- Developer: Apache Software Foundation
- Final release: 3.7.0 / April 27, 2018; 8 years ago
- Written in: Java and Scala
- Operating system: Cross-platform
- Type: Stream processing, Batch processing
- License: Apache License 2.0
- Website: apex.apache.org
- Repository: Apex Repository

= Apache Apex =

YARN-native platform

Apache Apex is a YARN-native platform that unifies stream and batch processing. It processes big data-in-motion in a way that is scalable, performant, fault-tolerant, stateful, secure, distributed, and easily operable.

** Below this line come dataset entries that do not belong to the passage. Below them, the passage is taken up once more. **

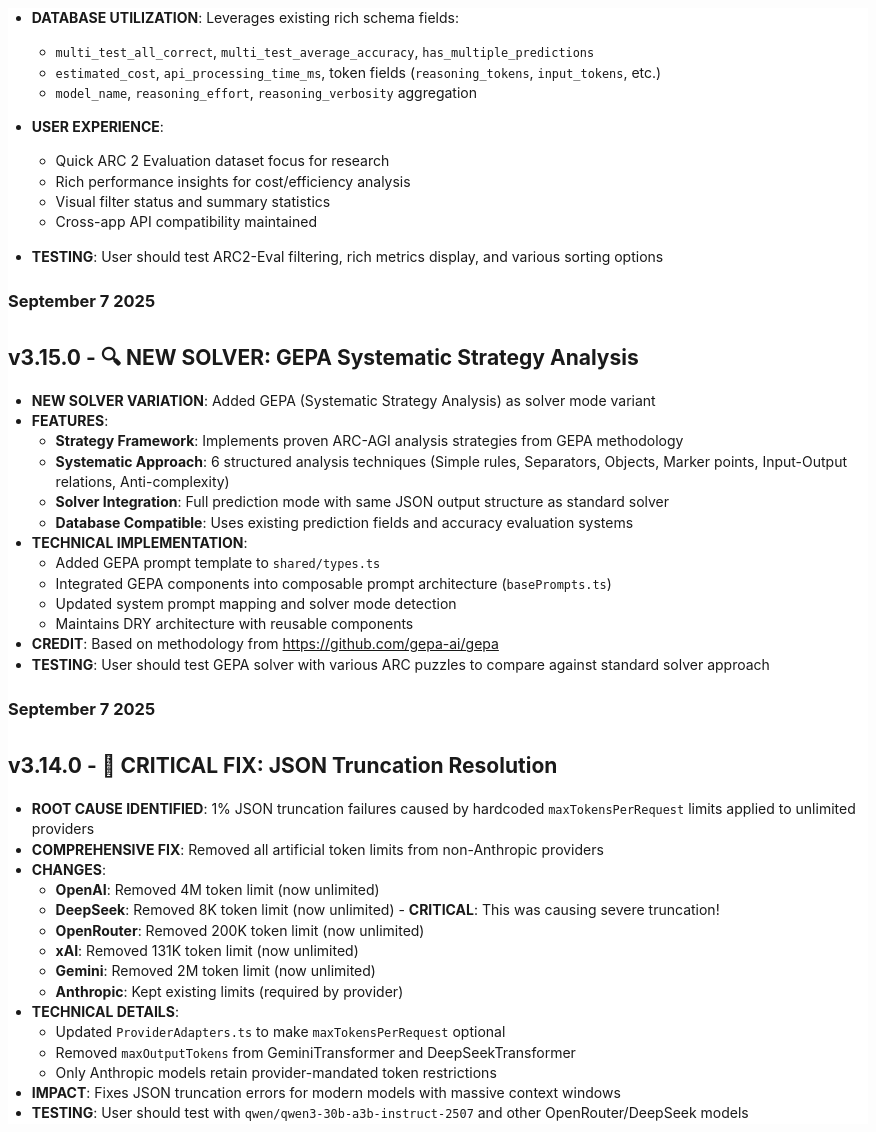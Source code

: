 - **DATABASE UTILIZATION**: Leverages existing rich schema fields:
  - `multi_test_all_correct`, `multi_test_average_accuracy`, `has_multiple_predictions`
  - `estimated_cost`, `api_processing_time_ms`, token fields (`reasoning_tokens`, `input_tokens`, etc.)
  - `model_name`, `reasoning_effort`, `reasoning_verbosity` aggregation

- **USER EXPERIENCE**: 
  - Quick ARC 2 Evaluation dataset focus for research
  - Rich performance insights for cost/efficiency analysis
  - Visual filter status and summary statistics
  - Cross-app API compatibility maintained

- **TESTING**: User should test ARC2-Eval filtering, rich metrics display, and various sorting options

### September 7 2025

## v3.15.0 - 🔍 NEW SOLVER: GEPA Systematic Strategy Analysis
- **NEW SOLVER VARIATION**: Added GEPA (Systematic Strategy Analysis) as solver mode variant
- **FEATURES**:
  - **Strategy Framework**: Implements proven ARC-AGI analysis strategies from GEPA methodology
  - **Systematic Approach**: 6 structured analysis techniques (Simple rules, Separators, Objects, Marker points, Input-Output relations, Anti-complexity)
  - **Solver Integration**: Full prediction mode with same JSON output structure as standard solver
  - **Database Compatible**: Uses existing prediction fields and accuracy evaluation systems
- **TECHNICAL IMPLEMENTATION**:
  - Added GEPA prompt template to `shared/types.ts`
  - Integrated GEPA components into composable prompt architecture (`basePrompts.ts`)
  - Updated system prompt mapping and solver mode detection
  - Maintains DRY architecture with reusable components
- **CREDIT**: Based on methodology from https://github.com/gepa-ai/gepa
- **TESTING**: User should test GEPA solver with various ARC puzzles to compare against standard solver approach

### September 7 2025

## v3.14.0 - 🔧 CRITICAL FIX: JSON Truncation Resolution
- **ROOT CAUSE IDENTIFIED**: 1% JSON truncation failures caused by hardcoded `maxTokensPerRequest` limits applied to unlimited providers
- **COMPREHENSIVE FIX**: Removed all artificial token limits from non-Anthropic providers
- **CHANGES**:
  - **OpenAI**: Removed 4M token limit (now unlimited)
  - **DeepSeek**: Removed 8K token limit (now unlimited) - **CRITICAL**: This was causing severe truncation!
  - **OpenRouter**: Removed 200K token limit (now unlimited)
  - **xAI**: Removed 131K token limit (now unlimited)  
  - **Gemini**: Removed 2M token limit (now unlimited)
  - **Anthropic**: Kept existing limits (required by provider)
- **TECHNICAL DETAILS**:
  - Updated `ProviderAdapters.ts` to make `maxTokensPerRequest` optional
  - Removed `maxOutputTokens` from GeminiTransformer and DeepSeekTransformer
  - Only Anthropic models retain provider-mandated token restrictions
- **IMPACT**: Fixes JSON truncation errors for modern models with massive context windows
- **TESTING**: User should test with `qwen/qwen3-30b-a3b-instruct-2507` and other OpenRouter/DeepSeek models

Apache Apex was named a top-level project by The Apache Software Foundation on April 25, 2016. As of September 2019, it is no longer actively developed.

==Overview==
Apache Apex is developed under the Apache License 2.0. The project was driven by the San Jose, California-based start-up company DataTorrent.

There are two parts of Apache Apex: Apex Core and Apex Malhar. Apex Core is the platform or framework for building distributed applications on Hadoop. The core Apex platform is supplemented by Malhar, a library of connector and logic functions, enabling rapid application development. These input and output operators provide templates to sources and sinks such as Alluxio, S3, HDFS, NFS, FTP, Kafka, ActiveMQ, RabbitMQ, JMS, Cassandra, MongoDB, Redis, HBase, CouchDB, generic JDBC, and other database connectors.

==History==
DataTorrent has developed the platform since 2012 and then decided to open source the core that became Apache Apex. It entered incubation in August 2015 and became Apache Software Foundation top level project within 8 months. DataTorrent itself shut down in May 2018.

As of September 2019, Apache Apex is no longer being developed.

| Module | Version | Release date |
|---|---|---|
| Apex Core | 3.7.0 | 27 April 2018 |
| Apex Malhar | 3.8.0 | 11 November 2017 |
| Apex Core | 3.6.0 | 5 May 2017 |
| Apex Malhar | 3.7.0 | 31 March 2017 |
| Apex Core | 3.5.0 | 12 December 2016 |
| Apex Malhar | 3.6.0 | 9 December 2016 |
| Apex Malhar | 3.5.0 | 3 September 2016 |
| Apex Core and Malhar | 3.4.0 | 5 May 2016 |

==Apex Big Data World==
Apex Big Data World
is a conference about Apache Apex. The first conference of Apex Big Data World took place in 2017. They were held in Pune, India and Mountain View, California, USA.